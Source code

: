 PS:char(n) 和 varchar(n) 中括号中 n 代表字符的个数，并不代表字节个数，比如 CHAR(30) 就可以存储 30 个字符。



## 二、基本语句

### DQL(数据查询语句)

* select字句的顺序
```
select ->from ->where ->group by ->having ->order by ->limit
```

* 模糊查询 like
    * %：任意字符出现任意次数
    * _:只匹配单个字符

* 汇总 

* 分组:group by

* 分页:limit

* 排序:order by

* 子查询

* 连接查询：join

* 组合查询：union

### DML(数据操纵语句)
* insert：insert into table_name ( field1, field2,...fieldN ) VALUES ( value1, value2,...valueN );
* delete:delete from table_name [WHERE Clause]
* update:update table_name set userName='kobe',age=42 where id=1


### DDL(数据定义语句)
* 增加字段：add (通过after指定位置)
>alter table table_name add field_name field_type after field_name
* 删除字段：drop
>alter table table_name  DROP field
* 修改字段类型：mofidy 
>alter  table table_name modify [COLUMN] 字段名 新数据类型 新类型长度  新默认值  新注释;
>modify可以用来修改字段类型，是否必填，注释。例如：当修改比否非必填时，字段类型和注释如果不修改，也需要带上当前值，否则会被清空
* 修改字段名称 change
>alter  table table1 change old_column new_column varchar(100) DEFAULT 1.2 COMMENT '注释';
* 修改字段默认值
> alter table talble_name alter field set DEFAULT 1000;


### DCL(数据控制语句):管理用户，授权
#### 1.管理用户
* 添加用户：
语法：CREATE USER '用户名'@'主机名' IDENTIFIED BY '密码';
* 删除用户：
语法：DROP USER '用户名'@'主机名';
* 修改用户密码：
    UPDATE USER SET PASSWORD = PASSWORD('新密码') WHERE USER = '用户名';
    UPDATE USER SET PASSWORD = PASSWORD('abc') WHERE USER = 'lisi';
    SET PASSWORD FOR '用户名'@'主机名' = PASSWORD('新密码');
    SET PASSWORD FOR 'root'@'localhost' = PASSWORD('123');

################

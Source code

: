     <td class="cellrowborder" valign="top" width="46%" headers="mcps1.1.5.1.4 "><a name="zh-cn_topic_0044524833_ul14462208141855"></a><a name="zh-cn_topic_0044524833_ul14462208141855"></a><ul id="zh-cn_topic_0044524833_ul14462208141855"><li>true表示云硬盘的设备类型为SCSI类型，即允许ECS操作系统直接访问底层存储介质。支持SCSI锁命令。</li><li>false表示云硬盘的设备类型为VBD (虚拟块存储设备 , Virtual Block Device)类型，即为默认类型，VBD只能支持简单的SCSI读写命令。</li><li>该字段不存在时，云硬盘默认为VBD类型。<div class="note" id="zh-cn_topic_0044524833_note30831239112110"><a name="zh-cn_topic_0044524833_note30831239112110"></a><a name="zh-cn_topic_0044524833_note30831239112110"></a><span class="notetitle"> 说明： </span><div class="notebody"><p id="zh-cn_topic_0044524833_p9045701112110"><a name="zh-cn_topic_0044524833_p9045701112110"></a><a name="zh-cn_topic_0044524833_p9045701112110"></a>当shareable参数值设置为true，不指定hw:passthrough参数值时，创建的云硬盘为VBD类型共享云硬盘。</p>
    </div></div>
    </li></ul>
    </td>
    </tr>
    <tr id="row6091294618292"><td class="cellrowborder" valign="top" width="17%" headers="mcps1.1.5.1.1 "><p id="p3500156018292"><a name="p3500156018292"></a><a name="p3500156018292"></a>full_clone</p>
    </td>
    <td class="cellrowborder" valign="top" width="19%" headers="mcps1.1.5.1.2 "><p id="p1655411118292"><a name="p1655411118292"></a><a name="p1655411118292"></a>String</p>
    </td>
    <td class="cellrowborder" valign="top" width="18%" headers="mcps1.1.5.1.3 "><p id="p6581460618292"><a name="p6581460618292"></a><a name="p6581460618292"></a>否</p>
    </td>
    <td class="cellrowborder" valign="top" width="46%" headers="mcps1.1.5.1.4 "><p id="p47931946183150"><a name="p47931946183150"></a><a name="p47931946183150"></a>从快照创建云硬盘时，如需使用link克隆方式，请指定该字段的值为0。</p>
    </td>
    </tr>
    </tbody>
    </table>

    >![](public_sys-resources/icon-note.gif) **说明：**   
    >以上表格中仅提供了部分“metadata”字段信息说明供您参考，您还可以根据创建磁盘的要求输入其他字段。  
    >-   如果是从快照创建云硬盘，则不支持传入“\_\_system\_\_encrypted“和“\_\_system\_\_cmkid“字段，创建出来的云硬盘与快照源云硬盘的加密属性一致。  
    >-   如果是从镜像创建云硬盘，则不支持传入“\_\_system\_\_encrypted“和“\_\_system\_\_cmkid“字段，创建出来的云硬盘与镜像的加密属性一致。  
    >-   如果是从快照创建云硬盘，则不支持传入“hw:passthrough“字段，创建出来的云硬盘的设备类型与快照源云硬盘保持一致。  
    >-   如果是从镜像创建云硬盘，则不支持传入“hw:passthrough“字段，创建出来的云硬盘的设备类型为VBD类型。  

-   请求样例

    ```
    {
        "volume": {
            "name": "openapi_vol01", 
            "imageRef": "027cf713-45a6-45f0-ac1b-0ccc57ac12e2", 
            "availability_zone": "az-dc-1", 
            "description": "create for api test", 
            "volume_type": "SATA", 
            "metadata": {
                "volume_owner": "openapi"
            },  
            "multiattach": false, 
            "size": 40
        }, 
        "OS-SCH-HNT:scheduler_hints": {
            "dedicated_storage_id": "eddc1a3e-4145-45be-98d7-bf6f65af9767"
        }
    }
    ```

################

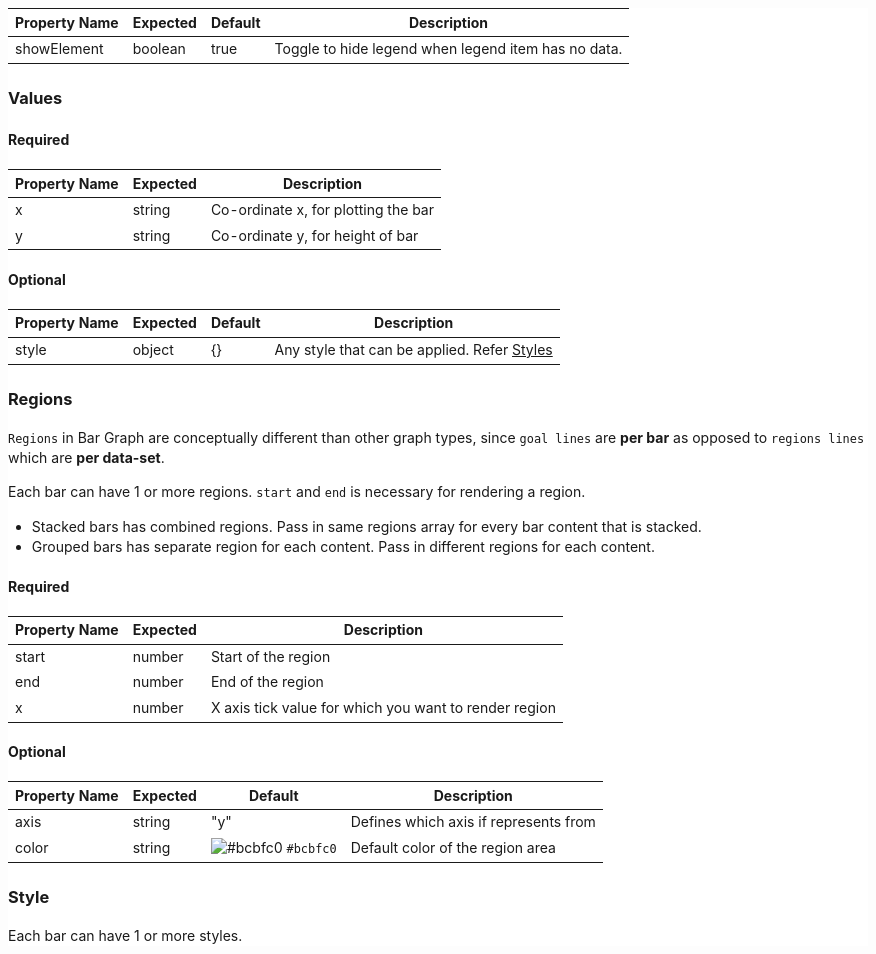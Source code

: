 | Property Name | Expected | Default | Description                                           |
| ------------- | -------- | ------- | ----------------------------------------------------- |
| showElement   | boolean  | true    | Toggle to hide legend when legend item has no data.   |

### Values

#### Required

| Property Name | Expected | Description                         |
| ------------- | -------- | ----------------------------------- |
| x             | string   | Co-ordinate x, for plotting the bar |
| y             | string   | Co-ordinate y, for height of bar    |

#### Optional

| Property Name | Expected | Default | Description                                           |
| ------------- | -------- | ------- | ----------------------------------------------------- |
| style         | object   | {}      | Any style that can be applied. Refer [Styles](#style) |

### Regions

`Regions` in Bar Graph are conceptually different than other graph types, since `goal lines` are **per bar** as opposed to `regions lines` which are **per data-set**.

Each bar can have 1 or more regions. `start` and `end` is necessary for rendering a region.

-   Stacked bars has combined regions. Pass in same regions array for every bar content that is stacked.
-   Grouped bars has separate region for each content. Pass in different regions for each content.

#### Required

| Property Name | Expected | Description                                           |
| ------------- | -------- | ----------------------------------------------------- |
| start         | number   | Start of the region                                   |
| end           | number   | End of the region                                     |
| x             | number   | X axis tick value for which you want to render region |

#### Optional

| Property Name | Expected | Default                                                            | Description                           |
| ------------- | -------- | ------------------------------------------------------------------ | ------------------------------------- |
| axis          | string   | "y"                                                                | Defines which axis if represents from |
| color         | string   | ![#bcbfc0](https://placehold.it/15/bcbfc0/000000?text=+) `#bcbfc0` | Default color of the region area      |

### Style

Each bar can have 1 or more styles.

################

_Instructions to follow_. Say only how many lines in the records carry the word "alter".

_Task result_. 5